Lufthansa said it will permanently decommission more than 40 of its jets and axe its Germanwings low-cost arm, as the airline industry comes to terms with the sweeping effect of the coronavirus.
Germany’s largest airline said it “does not expect the aviation industry to return to pre-coronavirus crisis levels very quickly”.
The group said it would also reduce fleets in its other businesses, which include Austrian Airlines, Swiss and Eurowings.
“It will take months until the global travel restrictions are completely lifted and years until the worldwide demand for air travel returns to pre-crisis levels,” the business said in a statement on Wednesday.
“You can’t understate the disaster that’s unfolding right now in the world’s airline industry. There’s no sugar coating it,” said Richard Aboulafia, aviation analyst at Teal Group.
Lufthansa shares have lost nearly 50% of their value year-to-date as a result of the virus-triggered market crash, and are currently up 2% at €8.91 on Thursday morning trading in Frankfurt, as investors seem to like its cost-cutting measures.
Lufthansa, founded in 1926, employs 138,000 people and travels to more than 220 destinations. It runs a fleet of around 300 aircraft.
Moves by the German flag carrier come as government lockdowns sparked by the global health emergency have resulted in 90% capacity cuts across the industry and a 40% reduction in revenues, according to the International Air Transport Association (IATA).
America’s big three airlines – American Airlines, United Airlines and Delta Air Lines – have furloughed staff and slashed capacity.
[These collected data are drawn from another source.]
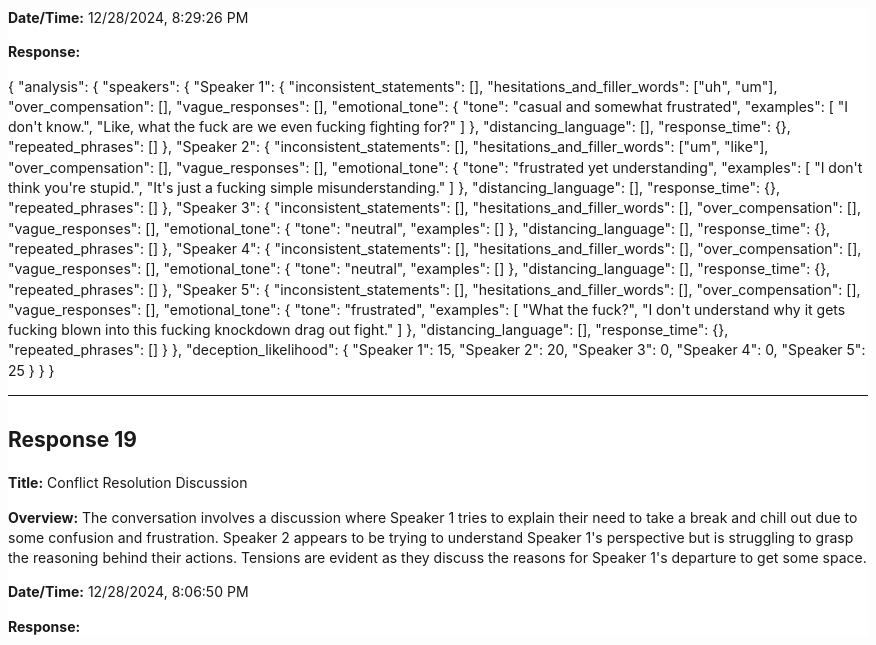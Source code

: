 **Date/Time:** 12/28/2024, 8:29:26 PM

**Response:**

{   "analysis": {     "speakers": {       "Speaker 1": {         "inconsistent_statements": [],         "hesitations_and_filler_words": ["uh", "um"],         "over_compensation": [],         "vague_responses": [],         "emotional_tone": {           "tone": "casual and somewhat frustrated",           "examples": [             "I don't know.",             "Like, what the fuck are we even fucking fighting for?"           ]         },         "distancing_language": [],         "response_time": {},         "repeated_phrases": []       },       "Speaker 2": {         "inconsistent_statements": [],         "hesitations_and_filler_words": ["um", "like"],         "over_compensation": [],         "vague_responses": [],         "emotional_tone": {           "tone": "frustrated yet understanding",           "examples": [             "I don't think you're stupid.",             "It's just a fucking simple misunderstanding."           ]         },         "distancing_language": [],         "response_time": {},         "repeated_phrases": []       },       "Speaker 3": {         "inconsistent_statements": [],         "hesitations_and_filler_words": [],         "over_compensation": [],         "vague_responses": [],         "emotional_tone": {           "tone": "neutral",           "examples": []         },         "distancing_language": [],         "response_time": {},         "repeated_phrases": []       },       "Speaker 4": {         "inconsistent_statements": [],         "hesitations_and_filler_words": [],         "over_compensation": [],         "vague_responses": [],         "emotional_tone": {           "tone": "neutral",           "examples": []         },         "distancing_language": [],         "response_time": {},         "repeated_phrases": []       },       "Speaker 5": {         "inconsistent_statements": [],         "hesitations_and_filler_words": [],         "over_compensation": [],         "vague_responses": [],         "emotional_tone": {           "tone": "frustrated",           "examples": [             "What the fuck?",             "I don't understand why it gets fucking blown into this fucking knockdown drag out fight."           ]         },         "distancing_language": [],         "response_time": {},         "repeated_phrases": []       }     },     "deception_likelihood": {       "Speaker 1": 15,       "Speaker 2": 20,       "Speaker 3": 0,       "Speaker 4": 0,       "Speaker 5": 25     }   } }

---

## Response 19

**Title:** Conflict Resolution Discussion

**Overview:** The conversation involves a discussion where Speaker 1 tries to explain their need to take a break and chill out due to some confusion and frustration. Speaker 2 appears to be trying to understand Speaker 1's perspective but is struggling to grasp the reasoning behind their actions. Tensions are evident as they discuss the reasons for Speaker 1's departure to get some space.

**Date/Time:** 12/28/2024, 8:06:50 PM

**Response:**
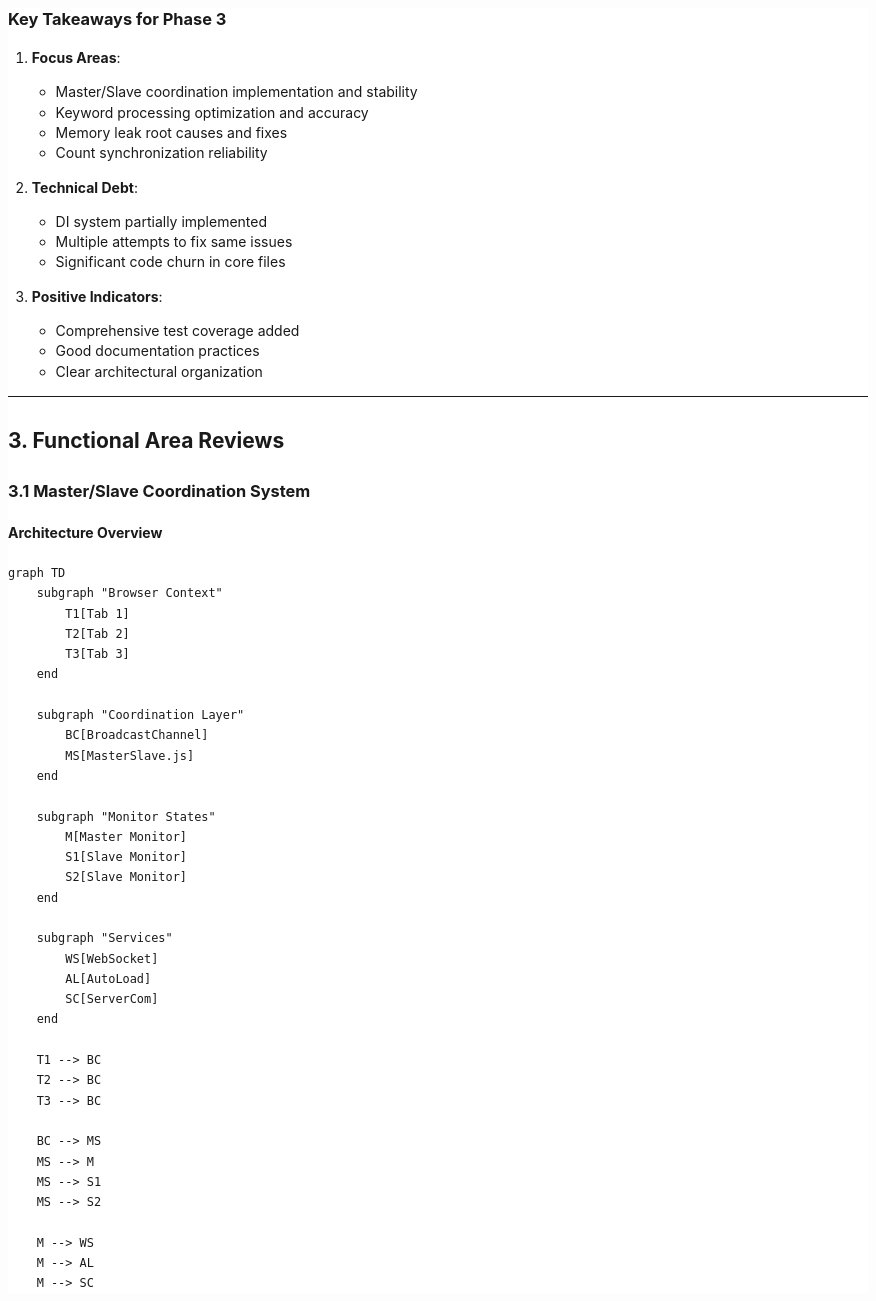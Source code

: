 ### Key Takeaways for Phase 3

1. **Focus Areas**:

    - Master/Slave coordination implementation and stability
    - Keyword processing optimization and accuracy
    - Memory leak root causes and fixes
    - Count synchronization reliability

2. **Technical Debt**:

    - DI system partially implemented
    - Multiple attempts to fix same issues
    - Significant code churn in core files

3. **Positive Indicators**:
    - Comprehensive test coverage added
    - Good documentation practices
    - Clear architectural organization

---

## 3. Functional Area Reviews

### 3.1 Master/Slave Coordination System

#### Architecture Overview

```mermaid
graph TD
    subgraph "Browser Context"
        T1[Tab 1]
        T2[Tab 2]
        T3[Tab 3]
    end

    subgraph "Coordination Layer"
        BC[BroadcastChannel]
        MS[MasterSlave.js]
    end

    subgraph "Monitor States"
        M[Master Monitor]
        S1[Slave Monitor]
        S2[Slave Monitor]
    end

    subgraph "Services"
        WS[WebSocket]
        AL[AutoLoad]
        SC[ServerCom]
    end

    T1 --> BC
    T2 --> BC
    T3 --> BC

    BC --> MS
    MS --> M
    MS --> S1
    MS --> S2

    M --> WS
    M --> AL
    M --> SC
```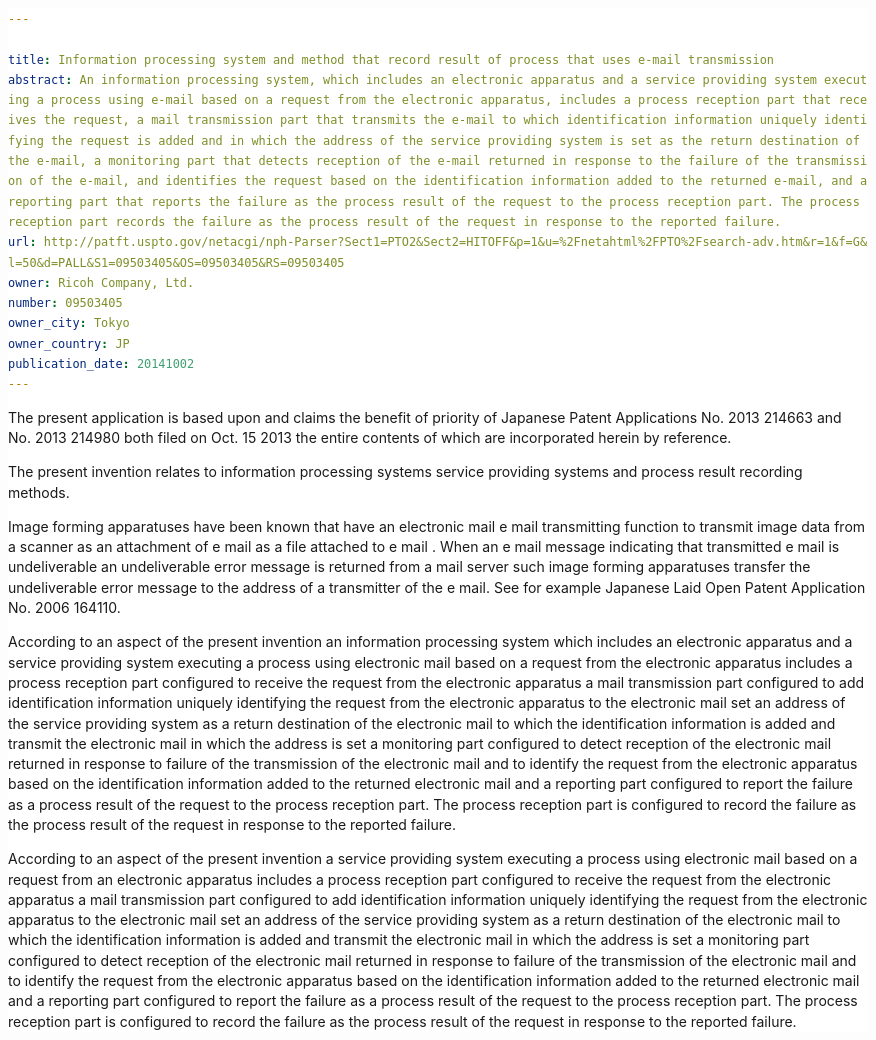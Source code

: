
 ```yaml
---

title: Information processing system and method that record result of process that uses e-mail transmission
abstract: An information processing system, which includes an electronic apparatus and a service providing system executing a process using e-mail based on a request from the electronic apparatus, includes a process reception part that receives the request, a mail transmission part that transmits the e-mail to which identification information uniquely identifying the request is added and in which the address of the service providing system is set as the return destination of the e-mail, a monitoring part that detects reception of the e-mail returned in response to the failure of the transmission of the e-mail, and identifies the request based on the identification information added to the returned e-mail, and a reporting part that reports the failure as the process result of the request to the process reception part. The process reception part records the failure as the process result of the request in response to the reported failure.
url: http://patft.uspto.gov/netacgi/nph-Parser?Sect1=PTO2&Sect2=HITOFF&p=1&u=%2Fnetahtml%2FPTO%2Fsearch-adv.htm&r=1&f=G&l=50&d=PALL&S1=09503405&OS=09503405&RS=09503405
owner: Ricoh Company, Ltd.
number: 09503405
owner_city: Tokyo
owner_country: JP
publication_date: 20141002
---
```

The present application is based upon and claims the benefit of priority of Japanese Patent Applications No. 2013 214663 and No. 2013 214980 both filed on Oct. 15 2013 the entire contents of which are incorporated herein by reference.

The present invention relates to information processing systems service providing systems and process result recording methods.

Image forming apparatuses have been known that have an electronic mail e mail transmitting function to transmit image data from a scanner as an attachment of e mail as a file attached to e mail . When an e mail message indicating that transmitted e mail is undeliverable an undeliverable error message is returned from a mail server such image forming apparatuses transfer the undeliverable error message to the address of a transmitter of the e mail. See for example Japanese Laid Open Patent Application No. 2006 164110. 

According to an aspect of the present invention an information processing system which includes an electronic apparatus and a service providing system executing a process using electronic mail based on a request from the electronic apparatus includes a process reception part configured to receive the request from the electronic apparatus a mail transmission part configured to add identification information uniquely identifying the request from the electronic apparatus to the electronic mail set an address of the service providing system as a return destination of the electronic mail to which the identification information is added and transmit the electronic mail in which the address is set a monitoring part configured to detect reception of the electronic mail returned in response to failure of the transmission of the electronic mail and to identify the request from the electronic apparatus based on the identification information added to the returned electronic mail and a reporting part configured to report the failure as a process result of the request to the process reception part. The process reception part is configured to record the failure as the process result of the request in response to the reported failure.

According to an aspect of the present invention a service providing system executing a process using electronic mail based on a request from an electronic apparatus includes a process reception part configured to receive the request from the electronic apparatus a mail transmission part configured to add identification information uniquely identifying the request from the electronic apparatus to the electronic mail set an address of the service providing system as a return destination of the electronic mail to which the identification information is added and transmit the electronic mail in which the address is set a monitoring part configured to detect reception of the electronic mail returned in response to failure of the transmission of the electronic mail and to identify the request from the electronic apparatus based on the identification information added to the returned electronic mail and a reporting part configured to report the failure as a process result of the request to the process reception part. The process reception part is configured to record the failure as the process result of the request in response to the reported failure.

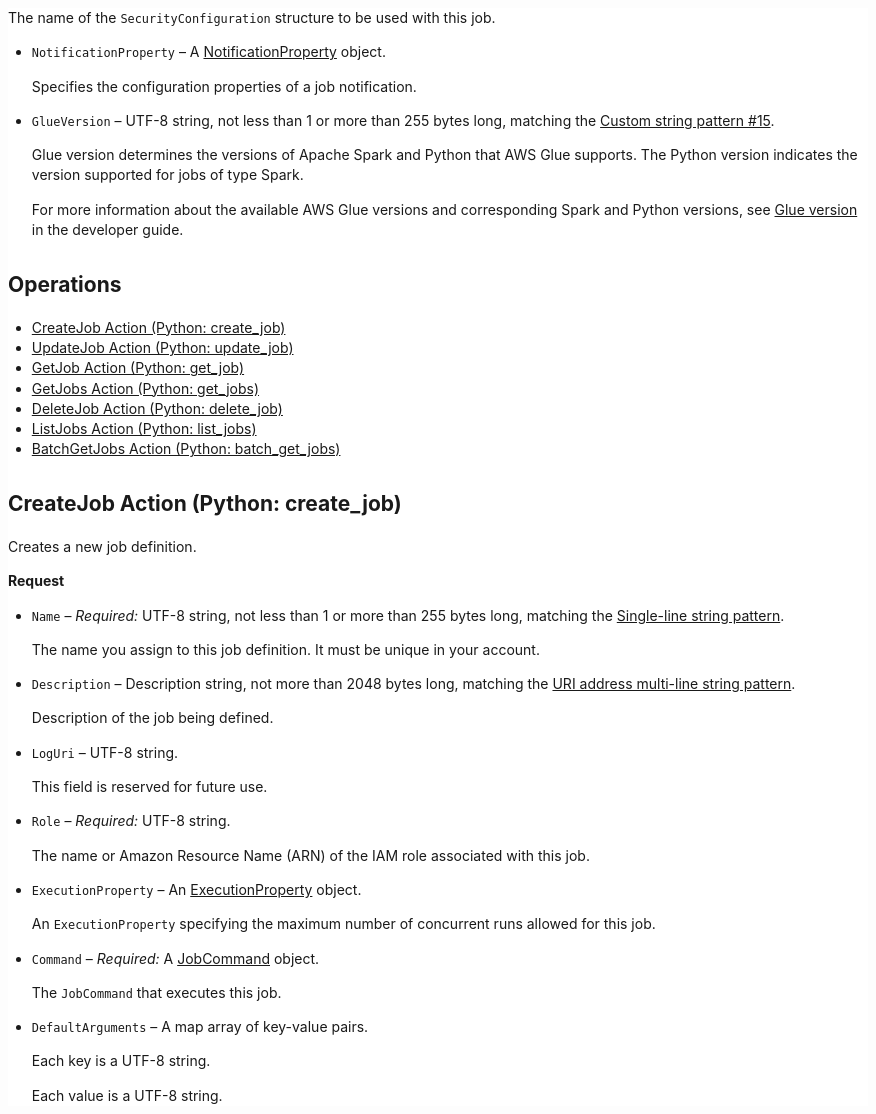   The name of the `SecurityConfiguration` structure to be used with this job\.
+ `NotificationProperty` – A [NotificationProperty](#aws-glue-api-jobs-job-NotificationProperty) object\.

  Specifies the configuration properties of a job notification\.
+ `GlueVersion` – UTF\-8 string, not less than 1 or more than 255 bytes long, matching the [Custom string pattern #15](aws-glue-api-common.md#regex_15)\.

  Glue version determines the versions of Apache Spark and Python that AWS Glue supports\. The Python version indicates the version supported for jobs of type Spark\. 

  For more information about the available AWS Glue versions and corresponding Spark and Python versions, see [Glue version](https://docs.aws.amazon.com/glue/latest/dg/add-job.html) in the developer guide\.

## Operations<a name="aws-glue-api-jobs-job-actions"></a>
+ [CreateJob Action \(Python: create\_job\)](#aws-glue-api-jobs-job-CreateJob)
+ [UpdateJob Action \(Python: update\_job\)](#aws-glue-api-jobs-job-UpdateJob)
+ [GetJob Action \(Python: get\_job\)](#aws-glue-api-jobs-job-GetJob)
+ [GetJobs Action \(Python: get\_jobs\)](#aws-glue-api-jobs-job-GetJobs)
+ [DeleteJob Action \(Python: delete\_job\)](#aws-glue-api-jobs-job-DeleteJob)
+ [ListJobs Action \(Python: list\_jobs\)](#aws-glue-api-jobs-job-ListJobs)
+ [BatchGetJobs Action \(Python: batch\_get\_jobs\)](#aws-glue-api-jobs-job-BatchGetJobs)

## CreateJob Action \(Python: create\_job\)<a name="aws-glue-api-jobs-job-CreateJob"></a>

Creates a new job definition\.

**Request**
+ `Name` – *Required:* UTF\-8 string, not less than 1 or more than 255 bytes long, matching the [Single-line string pattern](aws-glue-api-common.md#aws-glue-api-regex-oneLine)\.

  The name you assign to this job definition\. It must be unique in your account\.
+ `Description` – Description string, not more than 2048 bytes long, matching the [URI address multi-line string pattern](aws-glue-api-common.md#aws-glue-api-regex-uri)\.

  Description of the job being defined\.
+ `LogUri` – UTF\-8 string\.

  This field is reserved for future use\.
+ `Role` – *Required:* UTF\-8 string\.

  The name or Amazon Resource Name \(ARN\) of the IAM role associated with this job\.
+ `ExecutionProperty` – An [ExecutionProperty](#aws-glue-api-jobs-job-ExecutionProperty) object\.

  An `ExecutionProperty` specifying the maximum number of concurrent runs allowed for this job\.
+ `Command` – *Required:* A [JobCommand](#aws-glue-api-jobs-job-JobCommand) object\.

  The `JobCommand` that executes this job\.
+ `DefaultArguments` – A map array of key\-value pairs\.

  Each key is a UTF\-8 string\.

  Each value is a UTF\-8 string\.
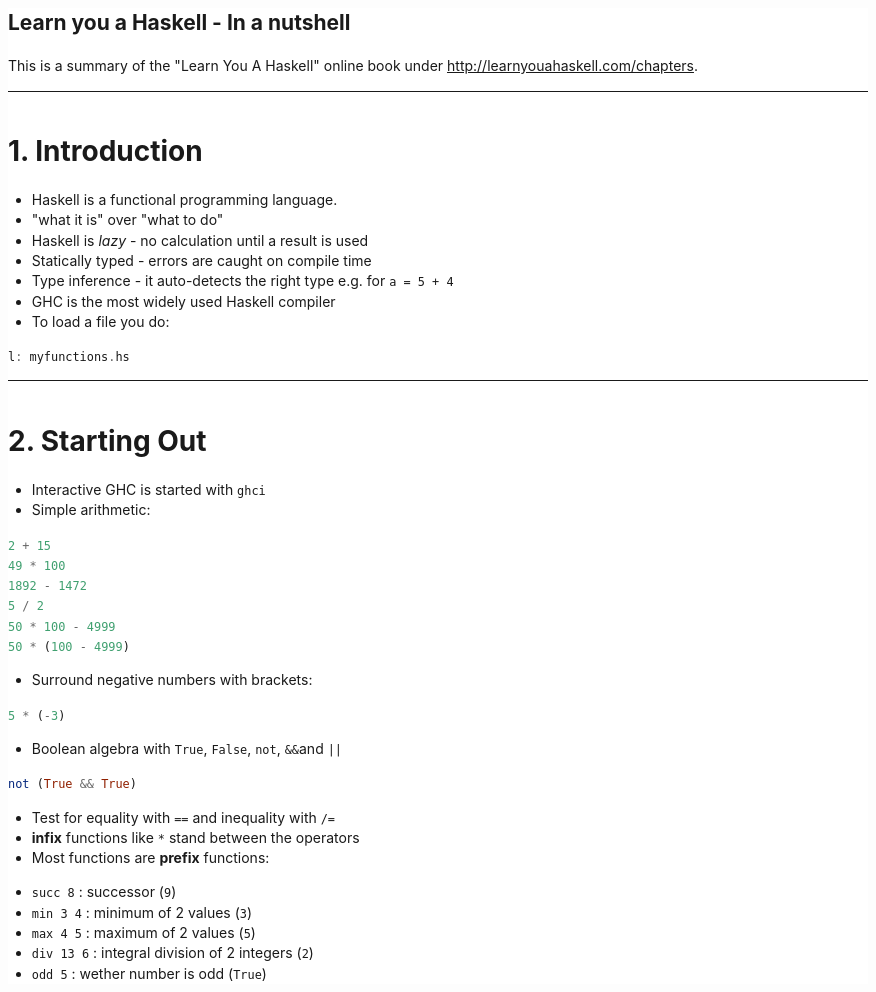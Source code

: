 Learn you a Haskell - In a nutshell
-----------------------------------

This is a summary of the "Learn You A Haskell" online book under http://learnyouahaskell.com/chapters.

***

# 1. Introduction

 * Haskell is a functional programming language.
 * "what it is" over "what to do"
 * Haskell is *lazy* - no calculation until a result is used
 * Statically typed - errors are caught on compile time
 * Type inference - it auto-detects the right type e.g. for `a = 5 + 4`
 * GHC is the most widely used Haskell compiler
 * To load a file you do:

 ```haskell
l: myfunctions.hs
```

***

# 2. Starting Out

 * Interactive GHC is started with `ghci`
 * Simple arithmetic:

 ```haskell
2 + 15
49 * 100
1892 - 1472
5 / 2
50 * 100 - 4999
50 * (100 - 4999)
```

 * Surround negative numbers with brackets:

 ```haskell
5 * (-3)
```

 * Boolean algebra with `True`, `False`, `not`, `&&`and `||`

 ```haskell
not (True && True)
```

 * Test for equality with `==` and inequality with `/=`
 * **infix** functions like `*` stand between the operators
 * Most functions are **prefix** functions:

  -  `succ 8` : successor (`9`)
  -  `min 3 4` : minimum of 2 values (`3`)
  -  `max 4 5` : maximum of 2 values (`5`)
  -  `div 13 6` : integral division of 2 integers (`2`)
  -  `odd 5` : wether number is odd (`True`)
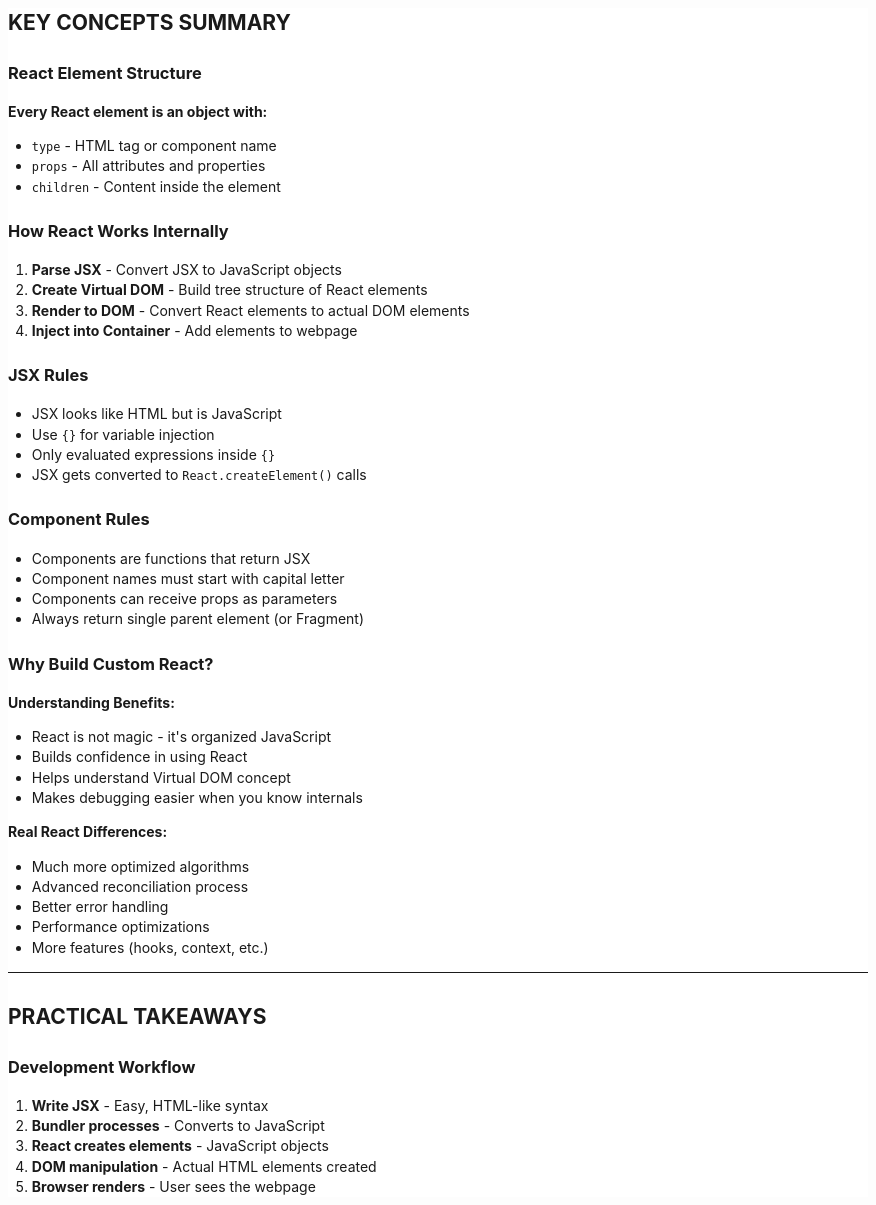 ## KEY CONCEPTS SUMMARY

### React Element Structure
**Every React element is an object with:**
- `type` - HTML tag or component name
- `props` - All attributes and properties
- `children` - Content inside the element

### How React Works Internally
1. **Parse JSX** - Convert JSX to JavaScript objects
2. **Create Virtual DOM** - Build tree structure of React elements  
3. **Render to DOM** - Convert React elements to actual DOM elements
4. **Inject into Container** - Add elements to webpage

### JSX Rules
- JSX looks like HTML but is JavaScript
- Use `{}` for variable injection
- Only evaluated expressions inside `{}`
- JSX gets converted to `React.createElement()` calls

### Component Rules
- Components are functions that return JSX
- Component names must start with capital letter
- Components can receive props as parameters
- Always return single parent element (or Fragment)

### Why Build Custom React?
**Understanding Benefits:**
- React is not magic - it's organized JavaScript
- Builds confidence in using React
- Helps understand Virtual DOM concept
- Makes debugging easier when you know internals

**Real React Differences:**
- Much more optimized algorithms
- Advanced reconciliation process
- Better error handling
- Performance optimizations
- More features (hooks, context, etc.)

---

## PRACTICAL TAKEAWAYS

### Development Workflow
1. **Write JSX** - Easy, HTML-like syntax
2. **Bundler processes** - Converts to JavaScript
3. **React creates elements** - JavaScript objects
4. **DOM manipulation** - Actual HTML elements created
5. **Browser renders** - User sees the webpage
Experts add that they may also have to make lasting cuts to get them through the crisis.
“We’re going to be smaller coming out of this,” Delta Airlines chief financial officer Paul Jacobson told employees. last month “Certainly quite a bit smaller than when we went into it, and we’ll have the opportunity to grow.”
Henry Harteveldt, president and founder of travel data group Atmosphere Research, added: “I would not be surprised to see not only Delta return as a smaller airline, but also American, United and even Southwest use this as an opportunity to cull some aircraft from their fleet.”